» AIM OF THE EXERCISE
Output every entry below exactly, without its pictures.

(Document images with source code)
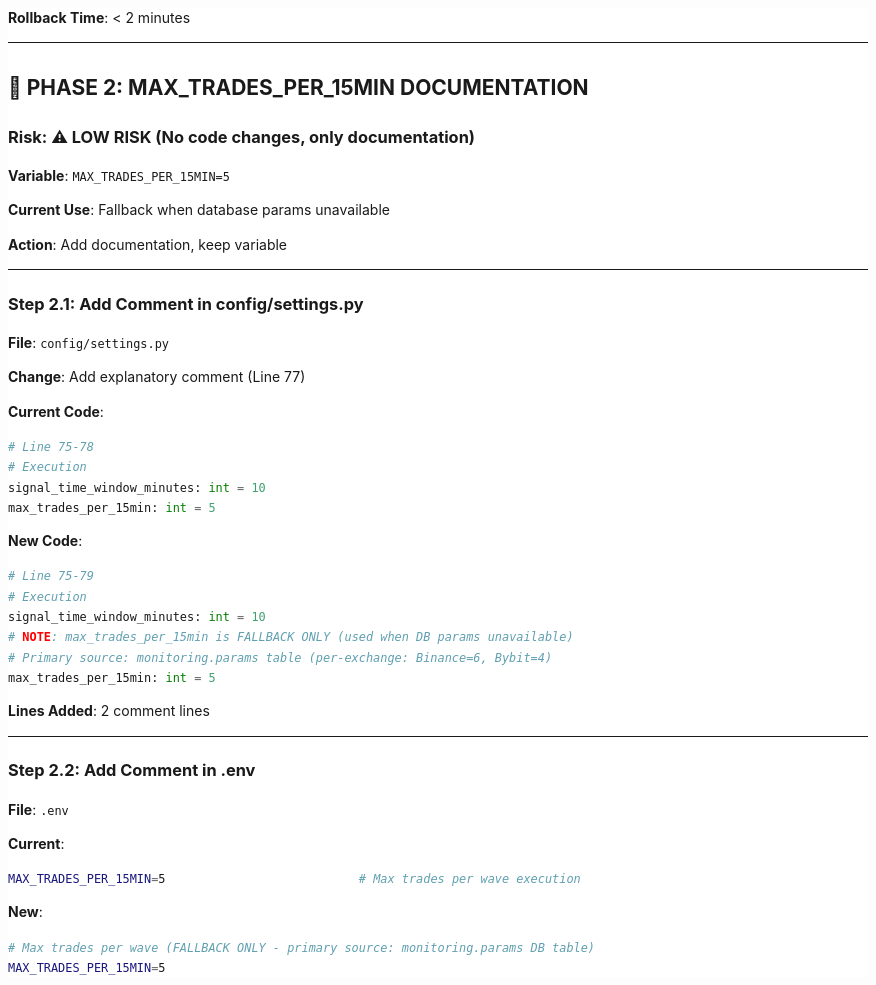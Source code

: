**Rollback Time**: < 2 minutes

---

## 🚀 PHASE 2: MAX_TRADES_PER_15MIN DOCUMENTATION

### Risk: ⚠️ LOW RISK (No code changes, only documentation)

**Variable**: `MAX_TRADES_PER_15MIN=5`

**Current Use**: Fallback when database params unavailable

**Action**: Add documentation, keep variable

---

### Step 2.1: Add Comment in config/settings.py

**File**: `config/settings.py`

**Change**: Add explanatory comment (Line 77)

**Current Code**:
```python
# Line 75-78
# Execution
signal_time_window_minutes: int = 10
max_trades_per_15min: int = 5
```

**New Code**:
```python
# Line 75-79
# Execution
signal_time_window_minutes: int = 10
# NOTE: max_trades_per_15min is FALLBACK ONLY (used when DB params unavailable)
# Primary source: monitoring.params table (per-exchange: Binance=6, Bybit=4)
max_trades_per_15min: int = 5
```

**Lines Added**: 2 comment lines

---

### Step 2.2: Add Comment in .env

**File**: `.env`

**Current**:
```bash
MAX_TRADES_PER_15MIN=5                           # Max trades per wave execution
```

**New**:
```bash
# Max trades per wave (FALLBACK ONLY - primary source: monitoring.params DB table)
MAX_TRADES_PER_15MIN=5
```
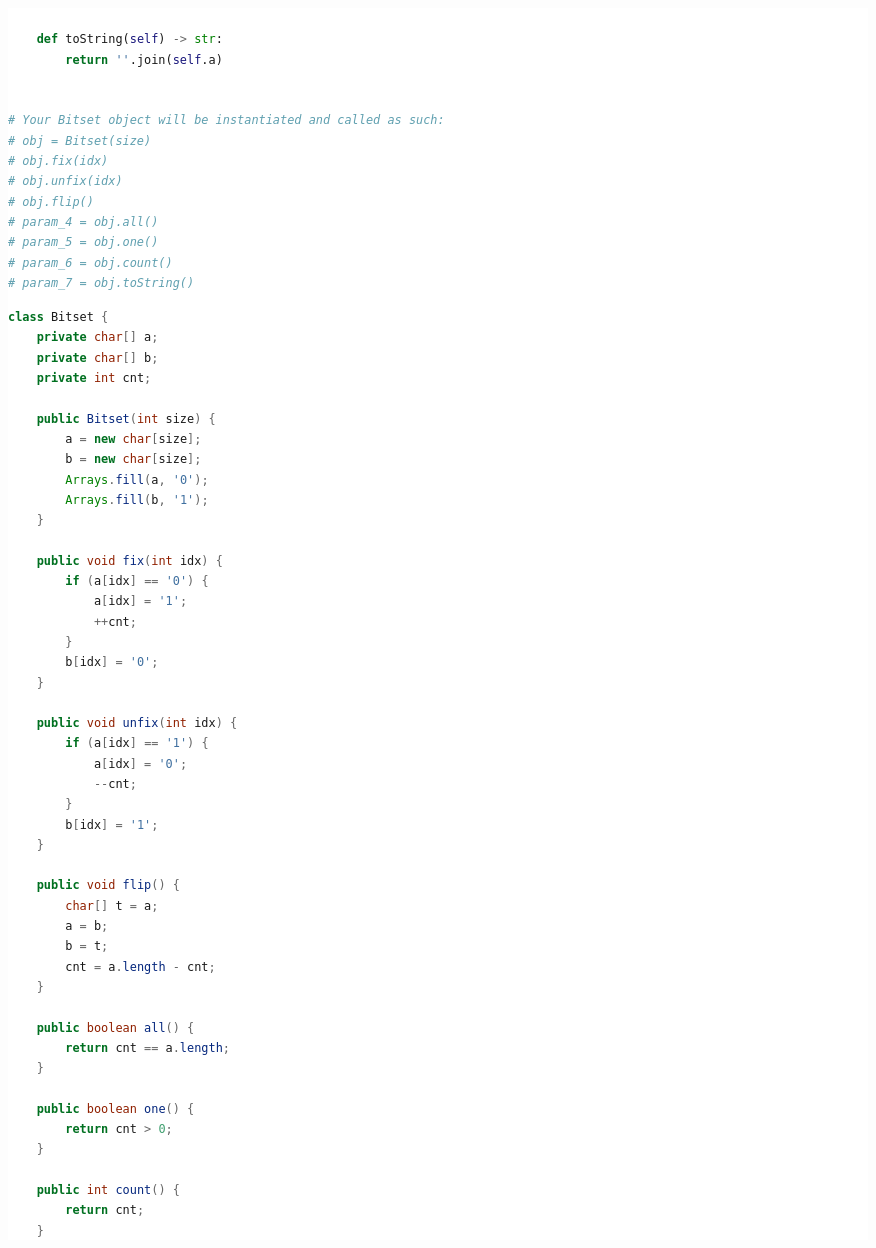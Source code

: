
 ```python

    def toString(self) -> str:
        return ''.join(self.a)


# Your Bitset object will be instantiated and called as such:
# obj = Bitset(size)
# obj.fix(idx)
# obj.unfix(idx)
# obj.flip()
# param_4 = obj.all()
# param_5 = obj.one()
# param_6 = obj.count()
# param_7 = obj.toString()
```

```java
class Bitset {
    private char[] a;
    private char[] b;
    private int cnt;

    public Bitset(int size) {
        a = new char[size];
        b = new char[size];
        Arrays.fill(a, '0');
        Arrays.fill(b, '1');
    }

    public void fix(int idx) {
        if (a[idx] == '0') {
            a[idx] = '1';
            ++cnt;
        }
        b[idx] = '0';
    }

    public void unfix(int idx) {
        if (a[idx] == '1') {
            a[idx] = '0';
            --cnt;
        }
        b[idx] = '1';
    }

    public void flip() {
        char[] t = a;
        a = b;
        b = t;
        cnt = a.length - cnt;
    }

    public boolean all() {
        return cnt == a.length;
    }

    public boolean one() {
        return cnt > 0;
    }

    public int count() {
        return cnt;
    }

```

» WRITTEN REPLY
Source code

:**Rollback Time**: < 2 minutes

---

## 🚀 PHASE 2: MAX_TRADES_PER_15MIN DOCUMENTATION

### Risk: ⚠️ LOW RISK (No code changes, only documentation)

**Variable**: `MAX_TRADES_PER_15MIN=5`

**Current Use**: Fallback when database params unavailable

**Action**: Add documentation, keep variable

---

### Step 2.1: Add Comment in config/settings.py

**File**: `config/settings.py`

**Change**: Add explanatory comment (Line 77)

**Current Code**:
```python
# Line 75-78
# Execution
signal_time_window_minutes: int = 10
max_trades_per_15min: int = 5
```

**New Code**:
```python
# Line 75-79
# Execution
signal_time_window_minutes: int = 10
# NOTE: max_trades_per_15min is FALLBACK ONLY (used when DB params unavailable)
# Primary source: monitoring.params table (per-exchange: Binance=6, Bybit=4)
max_trades_per_15min: int = 5
```

**Lines Added**: 2 comment lines

---

### Step 2.2: Add Comment in .env

**File**: `.env`

**Current**:
```bash
MAX_TRADES_PER_15MIN=5                           # Max trades per wave execution
```

**New**:
```bash
# Max trades per wave (FALLBACK ONLY - primary source: monitoring.params DB table)
MAX_TRADES_PER_15MIN=5
```
Source code

:
 ```python

    def toString(self) -> str:
        return ''.join(self.a)


# Your Bitset object will be instantiated and called as such:
# obj = Bitset(size)
# obj.fix(idx)
# obj.unfix(idx)
# obj.flip()
# param_4 = obj.all()
# param_5 = obj.one()
# param_6 = obj.count()
# param_7 = obj.toString()
```

```java
class Bitset {
    private char[] a;
    private char[] b;
    private int cnt;

    public Bitset(int size) {
        a = new char[size];
        b = new char[size];
        Arrays.fill(a, '0');
        Arrays.fill(b, '1');
    }

    public void fix(int idx) {
        if (a[idx] == '0') {
            a[idx] = '1';
            ++cnt;
        }
        b[idx] = '0';
    }

    public void unfix(int idx) {
        if (a[idx] == '1') {
            a[idx] = '0';
            --cnt;
        }
        b[idx] = '1';
    }

    public void flip() {
        char[] t = a;
        a = b;
        b = t;
        cnt = a.length - cnt;
    }

    public boolean all() {
        return cnt == a.length;
    }

    public boolean one() {
        return cnt > 0;
    }

    public int count() {
        return cnt;
    }

```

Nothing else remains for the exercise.